What is G.729?
G.729 is a voice audio data compression algorithm that compresses voice audio in chunks of 10 milliseconds. Music or tones such as Dual-tone Multi-frequency (DTMF) signaling or fax tones cannot be transported reliably with this codec, and thus use G.711 or out-of-band methods to transport these signals.
G.729 is a standard for Internet Protocol (IP) Private Branch Exchange (PBX) vendors, as well as for the public switched telephone network (PSTN). G.729 digitizes analog voice signals producing output at 8 kilobits per second (Kbps) with 8:1 compression and employs an algorithm called conjugate-structure algebraic code-excited linear prediction (CS-ACELP).
G.729 has several extensions or annexes. The two most common are G.729A and G.729AB. In G.729A, input frames are 10 milliseconds (10 ms) in duration and generated frames contain 80 bits. The input and output contain 16-bit pulse-code modulation (PCM) samples converted from or to 8-Kbps compressed data. The total algorithmic delay is 15 ms.

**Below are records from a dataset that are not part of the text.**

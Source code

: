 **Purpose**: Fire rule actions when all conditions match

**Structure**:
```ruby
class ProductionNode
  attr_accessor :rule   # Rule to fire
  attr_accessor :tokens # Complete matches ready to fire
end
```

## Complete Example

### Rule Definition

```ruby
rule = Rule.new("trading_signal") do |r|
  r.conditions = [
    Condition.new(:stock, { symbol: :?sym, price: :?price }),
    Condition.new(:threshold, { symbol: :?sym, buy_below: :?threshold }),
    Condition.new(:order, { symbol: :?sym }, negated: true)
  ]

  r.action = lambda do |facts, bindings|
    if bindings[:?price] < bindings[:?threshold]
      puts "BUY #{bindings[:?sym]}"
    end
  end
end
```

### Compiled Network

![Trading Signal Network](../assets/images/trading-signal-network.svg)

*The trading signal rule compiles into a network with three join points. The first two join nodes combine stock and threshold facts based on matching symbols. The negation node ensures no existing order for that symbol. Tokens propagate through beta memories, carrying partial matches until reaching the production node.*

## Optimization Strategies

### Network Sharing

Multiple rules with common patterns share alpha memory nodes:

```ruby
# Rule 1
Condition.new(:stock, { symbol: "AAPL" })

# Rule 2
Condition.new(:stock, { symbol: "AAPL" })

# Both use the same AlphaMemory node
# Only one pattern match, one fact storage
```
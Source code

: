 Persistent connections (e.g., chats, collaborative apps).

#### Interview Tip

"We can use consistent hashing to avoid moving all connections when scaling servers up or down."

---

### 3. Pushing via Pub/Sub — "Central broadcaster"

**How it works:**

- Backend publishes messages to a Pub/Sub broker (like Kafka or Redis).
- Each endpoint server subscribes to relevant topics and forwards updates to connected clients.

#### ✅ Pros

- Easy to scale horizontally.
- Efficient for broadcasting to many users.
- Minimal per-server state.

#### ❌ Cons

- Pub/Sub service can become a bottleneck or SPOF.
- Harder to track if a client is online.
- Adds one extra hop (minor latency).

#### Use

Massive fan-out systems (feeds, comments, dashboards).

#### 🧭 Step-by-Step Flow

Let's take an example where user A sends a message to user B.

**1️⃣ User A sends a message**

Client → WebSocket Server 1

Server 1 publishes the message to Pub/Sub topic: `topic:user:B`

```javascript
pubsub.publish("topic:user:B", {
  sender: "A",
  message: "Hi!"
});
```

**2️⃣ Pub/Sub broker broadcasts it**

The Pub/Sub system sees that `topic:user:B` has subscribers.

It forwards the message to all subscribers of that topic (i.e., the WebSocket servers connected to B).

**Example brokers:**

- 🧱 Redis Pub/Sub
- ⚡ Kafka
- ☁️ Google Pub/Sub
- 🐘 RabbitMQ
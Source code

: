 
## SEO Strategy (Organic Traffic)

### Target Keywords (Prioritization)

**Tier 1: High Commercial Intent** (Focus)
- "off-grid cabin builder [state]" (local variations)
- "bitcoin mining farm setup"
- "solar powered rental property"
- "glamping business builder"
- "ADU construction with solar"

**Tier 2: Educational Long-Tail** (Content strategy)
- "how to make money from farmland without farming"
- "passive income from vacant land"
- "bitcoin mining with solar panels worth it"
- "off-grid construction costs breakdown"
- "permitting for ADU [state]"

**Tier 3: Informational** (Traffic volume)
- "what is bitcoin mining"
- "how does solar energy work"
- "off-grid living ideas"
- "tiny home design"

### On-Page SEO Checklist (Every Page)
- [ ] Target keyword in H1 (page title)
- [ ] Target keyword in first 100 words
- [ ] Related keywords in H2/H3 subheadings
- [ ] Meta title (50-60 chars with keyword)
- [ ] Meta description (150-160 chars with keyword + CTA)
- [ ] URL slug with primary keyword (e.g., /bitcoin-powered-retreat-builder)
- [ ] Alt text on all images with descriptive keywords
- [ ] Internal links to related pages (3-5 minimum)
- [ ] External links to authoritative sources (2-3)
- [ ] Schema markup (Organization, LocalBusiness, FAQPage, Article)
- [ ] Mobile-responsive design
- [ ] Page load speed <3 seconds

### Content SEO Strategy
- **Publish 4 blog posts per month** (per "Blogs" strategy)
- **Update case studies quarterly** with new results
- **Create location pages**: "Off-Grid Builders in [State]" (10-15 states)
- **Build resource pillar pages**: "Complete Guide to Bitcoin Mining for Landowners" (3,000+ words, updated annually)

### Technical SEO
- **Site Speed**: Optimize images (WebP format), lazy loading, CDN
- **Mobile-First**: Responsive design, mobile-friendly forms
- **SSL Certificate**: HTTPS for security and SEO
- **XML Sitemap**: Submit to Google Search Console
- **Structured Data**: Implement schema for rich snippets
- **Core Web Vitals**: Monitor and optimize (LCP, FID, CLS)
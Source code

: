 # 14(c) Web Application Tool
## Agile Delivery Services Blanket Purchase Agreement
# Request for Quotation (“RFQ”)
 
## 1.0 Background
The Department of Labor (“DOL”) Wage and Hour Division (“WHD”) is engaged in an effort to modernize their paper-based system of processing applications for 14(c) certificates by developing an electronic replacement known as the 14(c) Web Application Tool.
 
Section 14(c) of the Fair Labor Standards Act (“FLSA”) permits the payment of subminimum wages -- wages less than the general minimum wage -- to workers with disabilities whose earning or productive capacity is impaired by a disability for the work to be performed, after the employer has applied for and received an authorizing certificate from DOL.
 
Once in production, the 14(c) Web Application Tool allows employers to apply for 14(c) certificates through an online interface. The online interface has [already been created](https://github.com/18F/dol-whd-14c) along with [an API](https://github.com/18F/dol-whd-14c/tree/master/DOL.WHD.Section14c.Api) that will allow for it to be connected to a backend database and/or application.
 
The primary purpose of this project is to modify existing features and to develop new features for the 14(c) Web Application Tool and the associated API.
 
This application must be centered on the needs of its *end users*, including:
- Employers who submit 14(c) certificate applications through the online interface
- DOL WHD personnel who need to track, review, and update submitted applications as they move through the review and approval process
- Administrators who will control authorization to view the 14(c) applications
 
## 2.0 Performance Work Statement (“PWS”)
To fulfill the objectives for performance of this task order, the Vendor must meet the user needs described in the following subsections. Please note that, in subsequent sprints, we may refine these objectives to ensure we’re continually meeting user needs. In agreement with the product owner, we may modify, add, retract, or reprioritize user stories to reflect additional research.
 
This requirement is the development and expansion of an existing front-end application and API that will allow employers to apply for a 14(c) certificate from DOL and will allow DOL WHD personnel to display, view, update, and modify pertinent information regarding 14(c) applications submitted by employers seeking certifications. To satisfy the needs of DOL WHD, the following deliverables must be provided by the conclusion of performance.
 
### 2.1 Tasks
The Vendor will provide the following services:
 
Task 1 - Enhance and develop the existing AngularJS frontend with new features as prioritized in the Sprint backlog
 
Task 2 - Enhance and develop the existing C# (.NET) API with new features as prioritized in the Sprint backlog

In G.729AB, the parameters are the same as in G.729A with the addition of voice activation detection (VAD) in which the effective signal bandwidth is reduced when there is no audio input. A technology known as comfort noise generation (CNG) produces a small amount of background pink noise during pauses in speech to avoid user distraction that can be caused by intervals of absolute silence.